* _WHAT IS NEEDED_
Can you find the lines of the listing that include "installed" and copy every one?

○ ○ ○

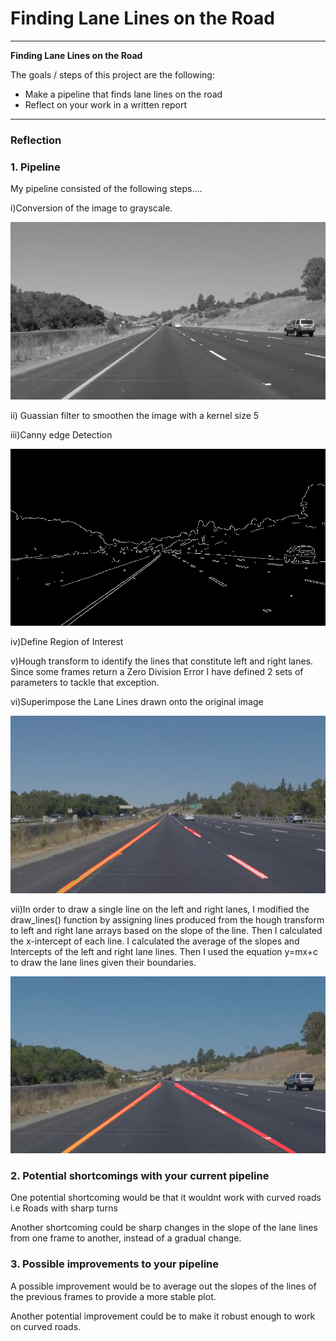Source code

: # **Finding Lane Lines on the Road** 



---

**Finding Lane Lines on the Road**

The goals / steps of this project are the following:
* Make a pipeline that finds lane lines on the road
* Reflect on your work in a written report


[//]: # (Image References)

[image1]: ./test_images_output/gray.png "Grayscale"
[image2]: ./test_images_output/Canny.png "Edges"
[image3]: ./test_images_output/out3.png "Rawlines"
[image4]: ./test_images_output/out4.png "output"

---

### Reflection

### 1. Pipeline

My pipeline consisted of the following steps.... 

i)Conversion of the image to grayscale.

![alt text][image1]

ii) Guassian filter to smoothen the image with a kernel size 5

iii)Canny edge Detection

![alt text][image2]

iv)Define Region of Interest

v)Hough transform to identify the lines that constitute left and right lanes. Since some frames return a Zero Division Error I have defined 2 sets of parameters to tackle that exception.

vi)Superimpose the Lane Lines drawn onto the original image

![alt text][image3]


vii)In order to draw a single line on the left and right lanes, I modified the draw_lines() function by assigning lines produced from the hough transform to left and right lane arrays based on the slope of the line. Then I calculated the x-intercept of each line. I calculated the average of the slopes and Intercepts of the left and right lane lines. Then I used the equation y=mx+c to draw the lane lines given their boundaries.

![alt text][image4]



### 2. Potential shortcomings with your current pipeline


One potential shortcoming would be that it wouldnt work with curved roads i.e Roads with sharp turns

Another shortcoming could be sharp changes in the slope of the lane lines from one frame to another, instead of a gradual change.


### 3. Possible improvements to your pipeline

A possible improvement would be to average out the slopes of the lines of the previous frames to provide a more stable plot.

Another potential improvement could be to make it robust enough to work on curved roads.
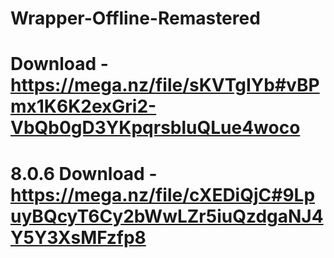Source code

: # Wrapper-Offline-Remastered
# Download - https://mega.nz/file/sKVTgIYb#vBPmx1K6K2exGri2-VbQb0gD3YKpqrsbluQLue4woco
# 8.0.6 Download - https://mega.nz/file/cXEDiQjC#9LpuyBQcyT6Cy2bWwLZr5iuQzdgaNJ4Y5Y3XsMFzfp8
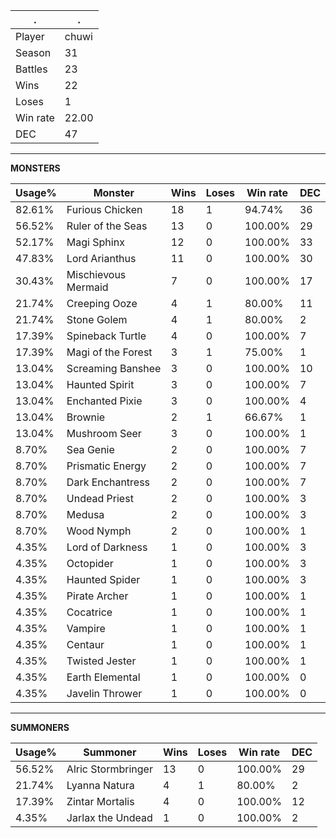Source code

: .|.
|-|-
Player|chuwi
Season|31
Battles|23
Wins|22
Loses|1
Win rate|22.00
DEC|47

---
**MONSTERS**

Usage%|Monster|Wins|Loses|Win rate|DEC|
-|-|-|-|-|-|
82.61%|Furious Chicken|18|1|94.74%|36|
56.52%|Ruler of the Seas|13|0|100.00%|29|
52.17%|Magi Sphinx|12|0|100.00%|33|
47.83%|Lord Arianthus|11|0|100.00%|30|
30.43%|Mischievous Mermaid|7|0|100.00%|17|
21.74%|Creeping Ooze|4|1|80.00%|11|
21.74%|Stone Golem|4|1|80.00%|2|
17.39%|Spineback Turtle|4|0|100.00%|7|
17.39%|Magi of the Forest|3|1|75.00%|1|
13.04%|Screaming Banshee|3|0|100.00%|10|
13.04%|Haunted Spirit|3|0|100.00%|7|
13.04%|Enchanted Pixie|3|0|100.00%|4|
13.04%|Brownie|2|1|66.67%|1|
13.04%|Mushroom Seer|3|0|100.00%|1|
8.70%|Sea Genie|2|0|100.00%|7|
8.70%|Prismatic Energy|2|0|100.00%|7|
8.70%|Dark Enchantress|2|0|100.00%|7|
8.70%|Undead Priest|2|0|100.00%|3|
8.70%|Medusa|2|0|100.00%|3|
8.70%|Wood Nymph|2|0|100.00%|1|
4.35%|Lord of Darkness|1|0|100.00%|3|
4.35%|Octopider|1|0|100.00%|3|
4.35%|Haunted Spider|1|0|100.00%|3|
4.35%|Pirate Archer|1|0|100.00%|1|
4.35%|Cocatrice|1|0|100.00%|1|
4.35%|Vampire|1|0|100.00%|1|
4.35%|Centaur|1|0|100.00%|1|
4.35%|Twisted Jester|1|0|100.00%|1|
4.35%|Earth Elemental|1|0|100.00%|0|
4.35%|Javelin Thrower|1|0|100.00%|0|

---
**SUMMONERS**

Usage%|Summoner|Wins|Loses|Win rate|DEC|
-|-|-|-|-|-|
56.52%|Alric Stormbringer|13|0|100.00%|29|
21.74%|Lyanna Natura|4|1|80.00%|2|
17.39%|Zintar Mortalis|4|0|100.00%|12|
4.35%|Jarlax the Undead|1|0|100.00%|2|
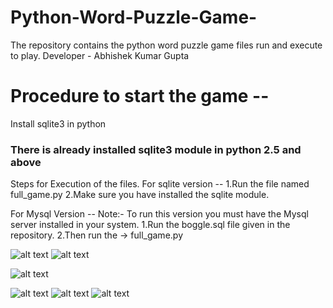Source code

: # Python-Word-Puzzle-Game-
The repository contains the python word puzzle game files run and execute to play. Developer - Abhishek Kumar Gupta

# Procedure to start the game --
Install sqlite3 in python

### There is already installed sqlite3 module in python 2.5 and above 
Steps for Execution of the files.
For sqlite version --
1.Run the file named full_game.py
2.Make sure you have installed the sqlite module.

For Mysql Version --
Note:- To run this version you must have the Mysql server installed in your system.
1.Run the boggle.sql file given in the repository.
2.Then run the -> full_game.py


![alt text](https://github.com/itrare/Python-Word-Puzzle-Game-/blob/master/Screenshot%20(230).png?raw=true)
![alt text](https://github.com/itrare/Python-Word-Puzzle-Game-/blob/master/Screenshot%20(232).png?raw=true)

![alt text](https://github.com/itrare/Python-Word-Puzzle-Game-/blob/master/Screenshot%20(233).png?raw=true)

![alt text](https://github.com/itrare/Python-Word-Puzzle-Game-/blob/master/Screenshot%20(236).png?raw=true)
![alt text](https://github.com/itrare/Python-Word-Puzzle-Game-/blob/master/Screenshot%20(237).png?raw=true)
![alt text](https://github.com/itrare/Python-Word-Puzzle-Game-/blob/master/Screenshot%20(238).png?raw=true)





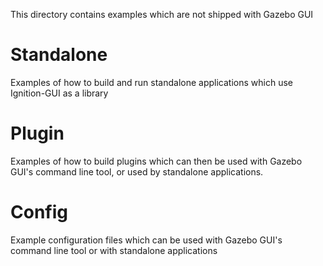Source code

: This directory contains examples which are not shipped with Gazebo GUI

# Standalone

Examples of how to build and run standalone applications which use
Ignition-GUI as a library

# Plugin

Examples of how to build plugins which can then be used with Gazebo GUI's
command line tool, or used by standalone applications.

# Config

Example configuration files which can be used with Gazebo GUI's command
line tool or with standalone applications


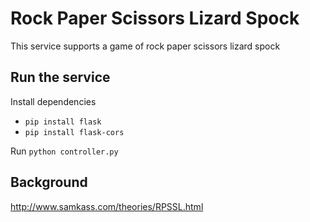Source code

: # Rock Paper Scissors Lizard Spock 
This service supports a game of rock paper scissors lizard spock

## Run the service
Install dependencies
- `pip install flask`
- `pip install flask-cors`

Run `python controller.py`

## Background
http://www.samkass.com/theories/RPSSL.html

○ ○ ○

* _OUTPUT BELOW_
### There is already installed sqlite3 module in python 2.5 and above 
2.Make sure you have installed the sqlite module.
Note:- To run this version you must have the Mysql server installed in your system.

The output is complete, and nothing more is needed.